TASK STATEMENT -
Only the line containing "DPMN adopts and" and the lines after it, through the end of the entries, should be output exactly.

DATA UNDER STUDY -

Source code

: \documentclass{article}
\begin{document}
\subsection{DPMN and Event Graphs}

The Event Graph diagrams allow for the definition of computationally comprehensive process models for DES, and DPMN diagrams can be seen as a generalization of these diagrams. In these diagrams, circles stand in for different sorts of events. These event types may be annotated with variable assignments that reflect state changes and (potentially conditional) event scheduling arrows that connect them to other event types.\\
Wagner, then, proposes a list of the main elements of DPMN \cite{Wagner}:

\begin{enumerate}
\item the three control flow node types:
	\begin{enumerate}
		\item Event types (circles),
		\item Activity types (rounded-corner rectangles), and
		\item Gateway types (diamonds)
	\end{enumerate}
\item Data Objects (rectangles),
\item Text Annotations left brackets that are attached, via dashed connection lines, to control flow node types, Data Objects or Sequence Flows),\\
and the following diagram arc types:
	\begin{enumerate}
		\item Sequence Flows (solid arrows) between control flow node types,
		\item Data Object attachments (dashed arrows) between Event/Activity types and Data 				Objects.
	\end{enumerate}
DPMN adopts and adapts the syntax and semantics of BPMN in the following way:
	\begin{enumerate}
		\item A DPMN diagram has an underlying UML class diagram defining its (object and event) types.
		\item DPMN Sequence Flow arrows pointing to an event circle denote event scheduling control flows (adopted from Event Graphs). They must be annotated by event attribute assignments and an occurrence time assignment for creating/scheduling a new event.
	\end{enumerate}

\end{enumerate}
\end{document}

RESULT BELOW -
DPMN adopts and adapts the syntax and semantics of BPMN in the following way:
	\begin{enumerate}
		\item A DPMN diagram has an underlying UML class diagram defining its (object and event) types.
		\item DPMN Sequence Flow arrows pointing to an event circle denote event scheduling control flows (adopted from Event Graphs). They must be annotated by event attribute assignments and an occurrence time assignment for creating/scheduling a new event.
	\end{enumerate}

\end{enumerate}
\end{document}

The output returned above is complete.